> _WHAT IS EXPECTED_
Every entry must reappear in your answer exactly as written, though its pictures must not.

Items listed in a dataset

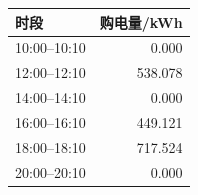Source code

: \begin{tabular}{lr}
\toprule
时段 & 购电量/kWh \\
\midrule
10:00--10:10 & 0.000 \\
12:00--12:10 & 538.078 \\
14:00--14:10 & 0.000 \\
16:00--16:10 & 449.121 \\
18:00--18:10 & 717.524 \\
20:00--20:10 & 0.000 \\
\bottomrule
\end{tabular}
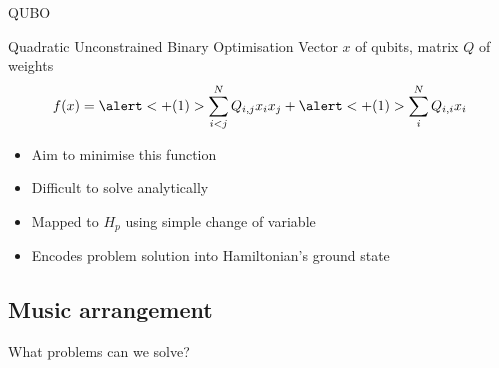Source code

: \documentclass[handout]{beamer}
\begin{document}
\begin{frame}{QUBO}
    \pause
    \begin{block}{Quadratic Unconstrained Binary Optimisation}
        \vspace{0.1em}
        Vector $x$ of qubits, matrix $Q$ of weights
        \begin{equation*}
            f(x)=\alert<+(1)>{\sum^N_{i<j}Q_{i,j}x_ix_j} + \alert<+(1)>{\sum^N_iQ_{i,i}x_i}
        \end{equation*}
    \end{block}
    \pause
    \begin{itemize}
        \item Aim to minimise this function
        \item Difficult to solve analytically
        \item Mapped to $H_p$ using simple change of variable
        \item Encodes problem solution into Hamiltonian's ground state
    \end{itemize}

\end{frame}

\subsection{Music arrangement}

\begin{frame}[standout]
    What problems can we solve?

\end{frame}
\end{document}
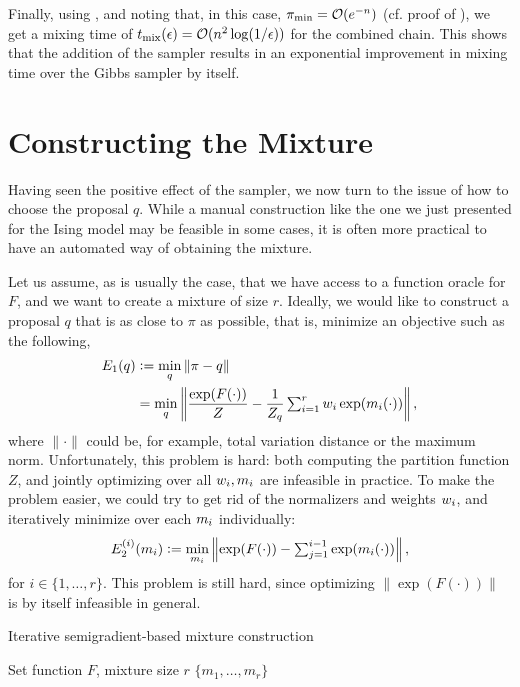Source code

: Finally, using , and noting that, in this case, $\pi_{\textrm{min}} = \mathcal{O}(e^{-n})$ (cf. proof of ), we get a mixing time of $t_{\mathrm{mix}}(\epsilon) = \mathcal{O}(n^2 \log(1 / \epsilon))$ for the combined chain.
This shows that the addition of the \Ms{} sampler results in an exponential improvement in mixing time over the Gibbs sampler by itself.

\section{Constructing the Mixture}
Having seen the positive effect of the \Ms{} sampler, we now turn to the issue of how to choose the proposal $q$.
While a manual construction like the one we just presented for the Ising model may be feasible in some cases, it is often more practical to have an automated way of obtaining the mixture.

Let us assume, as is usually the case, that we have access to a function oracle for $F$, and we want to create a mixture of size $r$.
Ideally, we would like to construct a proposal $q$ that is as close to $\pi$ as possible, that is, minimize an objective such as the following,
\begin{align*}
  E_1(q) &\vcentcolon= \min_q \| \pi - q \|\\
         &= \min_q \left\| \frac{\exp(F(\cdot))}{Z} - \frac{1}{Z_q}\textstyle\sum_{i = 1}^r w_i\exp(m_i(\cdot)) \right\|,
\end{align*}
where $\| \cdot \|$ could be, for example, total variation distance or the maximum norm.
Unfortunately, this problem is hard: both computing the partition function $Z$, and jointly optimizing over all $w_i, m_i$ are infeasible in practice.
To make the problem easier, we could try to get rid of the normalizers and weights $w_i$, and iteratively minimize over each $m_i$ individually:
\begin{align*}
  E_2^{(i)}(m_i) \vcentcolon= \min_{m_i} \left\| \exp(F(\cdot)) - \textstyle\sum_{j = 1}^{i-1} \exp(m_i(\cdot)) \right\|,
\end{align*}
for $i \in \{1, \ldots, r\}$.
This problem is still hard, since optimizing $\| \exp(F(\cdot)) \|$ is by itself infeasible in general.

\begin{algorithm}[tb]
  \caption{Iterative semigradient-based mixture construction}
  \label{alg:mixture}
  \small{
    \begin{algorithmic}[1]
      \REQUIRE Set function $F$, mixture size $r$
       \label{lin:perm}
      \ENDFOR
      \RETURN $\{m_1, \ldots, m_r\}$
    \end{algorithmic}
  }
\end{algorithm}

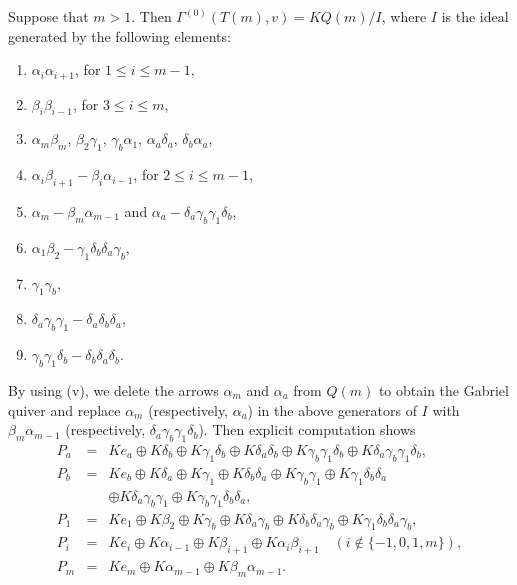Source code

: \documentclass[12pt]{amsart}
\numberwithin{equation}{thm}
\begin{document}
Suppose that $m>1$. Then $\Gamma^{(0)}(T(m),v)=KQ(m)/I$, where $I$ is the ideal generated by the following elements:
\begin{enumerate}
\item $\alpha_{i}\alpha_{i+1}$, for $1\leq i\leq m-1$, 
\item $\beta_{i}\beta_{i-1}$, for $3\leq i\leq m$, 
\item $\alpha_{m}\beta_{m}$, $\beta_{2}\gamma_{1}$, $\gamma_b\alpha_1$, $\alpha_a\delta_a$, $\delta_b\alpha_a$,
\item $\alpha_{i}\beta_{i+1}-\beta_{i}\alpha_{i-1}$, for $2\leq i\leq m-1$, 
\item $\alpha_{m}-\beta_{m}\alpha_{m-1}$ and $\alpha_a-\delta_a\gamma_b\gamma_{1}\delta_b$,
\item $\alpha_{1}\beta_{2}-\gamma_{1}\delta_{b}\delta_{a}\gamma_{b}$,
\item $\gamma_{1}\gamma_{b}$,
\item $\delta_{a}\gamma_{b}\gamma_{1}-\delta_{a}\delta_{b}\delta_{a}$,
\item $\gamma_{b}\gamma_{1}\delta_{b}-\delta_{b}\delta_{a}\delta_{b}.$
\end{enumerate}
By using (v), we delete the arrows $\alpha_m$ and $\alpha_a$ from $Q(m)$ to obtain the Gabriel quiver  
and replace $\alpha_m$ (respectively, $\alpha_a$) in the above generators of 
$I$ with $\beta_{m}\alpha_{m-1}$ (respectively, $\delta_{a}\gamma_{b}\gamma_{1}\delta_{b}$). 
Then explicit computation shows 
\[\begin{array}{lcl}
P_{a} &=&Ke_{a}\oplus K\delta_{b} \oplus K\gamma_{1}\delta_{b}\oplus K\delta_{a}\delta_{b} 
\oplus K\gamma_{b}\gamma_{1}\delta_{b} \oplus K\delta_{a}\gamma_{b}\gamma_1\delta_{b}, \\
P_{b} &=& Ke_{b}\oplus K\delta_{a}\oplus K\gamma_{1} \oplus K\delta_{b}\delta_{a} 
\oplus K\gamma_{b}\gamma_{1}\oplus K\gamma_{1}\delta_{b}\delta_{a} \\
        & & \oplus K\delta_{a}\gamma_{b}\gamma_{1}\oplus K\gamma_{b}\gamma_1\delta_{b}\delta_{a}, \\
P_1  &=& Ke_1\oplus K\beta_2\oplus K\gamma_{b}\oplus K\delta_{a}\gamma_{b}
\oplus K\delta_{b}\delta_{a}\gamma_{b}\oplus K\gamma_{1}\delta_{b}\delta_{a}\gamma_{b}, \\
P_{i} &=& Ke_{i} \oplus  K\alpha_{i-1} \oplus K\beta_{i+1}\oplus K\alpha_{i}\beta_{i+1} \quad (i\notin \{-1,0,1,m\}), \\
P_m &=& Ke_m\oplus K\alpha_{m-1} \oplus K\beta_m\alpha_{m-1}.     
\end{array} \]
\end{document}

> _RESULT BELOW_
Source code

: \begin{tabular}{lr}
\toprule
时段 & 购电量/kWh \\
\midrule
10:00--10:10 & 0.000 \\
12:00--12:10 & 538.078 \\
14:00--14:10 & 0.000 \\
16:00--16:10 & 449.121 \\
18:00--18:10 & 717.524 \\
20:00--20:10 & 0.000 \\
\bottomrule
\end{tabular}
Source code

: \documentclass[handout]{beamer}
\begin{document}
\begin{frame}{QUBO}
    \pause
    \begin{block}{Quadratic Unconstrained Binary Optimisation}
        \vspace{0.1em}
        Vector $x$ of qubits, matrix $Q$ of weights
        \begin{equation*}
            f(x)=\alert<+(1)>{\sum^N_{i<j}Q_{i,j}x_ix_j} + \alert<+(1)>{\sum^N_iQ_{i,i}x_i}
        \end{equation*}
    \end{block}
    \pause
    \begin{itemize}
        \item Aim to minimise this function
        \item Difficult to solve analytically
        \item Mapped to $H_p$ using simple change of variable
        \item Encodes problem solution into Hamiltonian's ground state
    \end{itemize}

\end{frame}

\subsection{Music arrangement}

\begin{frame}[standout]
    What problems can we solve?

\end{frame}
\end{document}
Source code

: Finally, using , and noting that, in this case, $\pi_{\textrm{min}} = \mathcal{O}(e^{-n})$ (cf. proof of ), we get a mixing time of $t_{\mathrm{mix}}(\epsilon) = \mathcal{O}(n^2 \log(1 / \epsilon))$ for the combined chain.
This shows that the addition of the \Ms{} sampler results in an exponential improvement in mixing time over the Gibbs sampler by itself.

\section{Constructing the Mixture}
Having seen the positive effect of the \Ms{} sampler, we now turn to the issue of how to choose the proposal $q$.
While a manual construction like the one we just presented for the Ising model may be feasible in some cases, it is often more practical to have an automated way of obtaining the mixture.

Let us assume, as is usually the case, that we have access to a function oracle for $F$, and we want to create a mixture of size $r$.
Ideally, we would like to construct a proposal $q$ that is as close to $\pi$ as possible, that is, minimize an objective such as the following,
\begin{align*}
  E_1(q) &\vcentcolon= \min_q \| \pi - q \|\\
         &= \min_q \left\| \frac{\exp(F(\cdot))}{Z} - \frac{1}{Z_q}\textstyle\sum_{i = 1}^r w_i\exp(m_i(\cdot)) \right\|,
\end{align*}
where $\| \cdot \|$ could be, for example, total variation distance or the maximum norm.
Unfortunately, this problem is hard: both computing the partition function $Z$, and jointly optimizing over all $w_i, m_i$ are infeasible in practice.
To make the problem easier, we could try to get rid of the normalizers and weights $w_i$, and iteratively minimize over each $m_i$ individually:
\begin{align*}
  E_2^{(i)}(m_i) \vcentcolon= \min_{m_i} \left\| \exp(F(\cdot)) - \textstyle\sum_{j = 1}^{i-1} \exp(m_i(\cdot)) \right\|,
\end{align*}
for $i \in \{1, \ldots, r\}$.
This problem is still hard, since optimizing $\| \exp(F(\cdot)) \|$ is by itself infeasible in general.

\begin{algorithm}[tb]
  \caption{Iterative semigradient-based mixture construction}
  \label{alg:mixture}
  \small{
    \begin{algorithmic}[1]
      \REQUIRE Set function $F$, mixture size $r$
       \label{lin:perm}
      \ENDFOR
      \RETURN $\{m_1, \ldots, m_r\}$
    \end{algorithmic}
  }
\end{algorithm}

Source code

: \documentclass[12pt]{amsart}
\numberwithin{equation}{thm}
\begin{document}
Suppose that $m>1$. Then $\Gamma^{(0)}(T(m),v)=KQ(m)/I$, where $I$ is the ideal generated by the following elements:
\begin{enumerate}
\item $\alpha_{i}\alpha_{i+1}$, for $1\leq i\leq m-1$, 
\item $\beta_{i}\beta_{i-1}$, for $3\leq i\leq m$, 
\item $\alpha_{m}\beta_{m}$, $\beta_{2}\gamma_{1}$, $\gamma_b\alpha_1$, $\alpha_a\delta_a$, $\delta_b\alpha_a$,
\item $\alpha_{i}\beta_{i+1}-\beta_{i}\alpha_{i-1}$, for $2\leq i\leq m-1$, 
\item $\alpha_{m}-\beta_{m}\alpha_{m-1}$ and $\alpha_a-\delta_a\gamma_b\gamma_{1}\delta_b$,
\item $\alpha_{1}\beta_{2}-\gamma_{1}\delta_{b}\delta_{a}\gamma_{b}$,
\item $\gamma_{1}\gamma_{b}$,
\item $\delta_{a}\gamma_{b}\gamma_{1}-\delta_{a}\delta_{b}\delta_{a}$,
\item $\gamma_{b}\gamma_{1}\delta_{b}-\delta_{b}\delta_{a}\delta_{b}.$
\end{enumerate}
By using (v), we delete the arrows $\alpha_m$ and $\alpha_a$ from $Q(m)$ to obtain the Gabriel quiver  
and replace $\alpha_m$ (respectively, $\alpha_a$) in the above generators of 
$I$ with $\beta_{m}\alpha_{m-1}$ (respectively, $\delta_{a}\gamma_{b}\gamma_{1}\delta_{b}$). 
Then explicit computation shows 
\[\begin{array}{lcl}
P_{a} &=&Ke_{a}\oplus K\delta_{b} \oplus K\gamma_{1}\delta_{b}\oplus K\delta_{a}\delta_{b} 
\oplus K\gamma_{b}\gamma_{1}\delta_{b} \oplus K\delta_{a}\gamma_{b}\gamma_1\delta_{b}, \\
P_{b} &=& Ke_{b}\oplus K\delta_{a}\oplus K\gamma_{1} \oplus K\delta_{b}\delta_{a} 
\oplus K\gamma_{b}\gamma_{1}\oplus K\gamma_{1}\delta_{b}\delta_{a} \\
        & & \oplus K\delta_{a}\gamma_{b}\gamma_{1}\oplus K\gamma_{b}\gamma_1\delta_{b}\delta_{a}, \\
P_1  &=& Ke_1\oplus K\beta_2\oplus K\gamma_{b}\oplus K\delta_{a}\gamma_{b}
\oplus K\delta_{b}\delta_{a}\gamma_{b}\oplus K\gamma_{1}\delta_{b}\delta_{a}\gamma_{b}, \\
P_{i} &=& Ke_{i} \oplus  K\alpha_{i-1} \oplus K\beta_{i+1}\oplus K\alpha_{i}\beta_{i+1} \quad (i\notin \{-1,0,1,m\}), \\
P_m &=& Ke_m\oplus K\alpha_{m-1} \oplus K\beta_m\alpha_{m-1}.     
\end{array} \]
\end{document}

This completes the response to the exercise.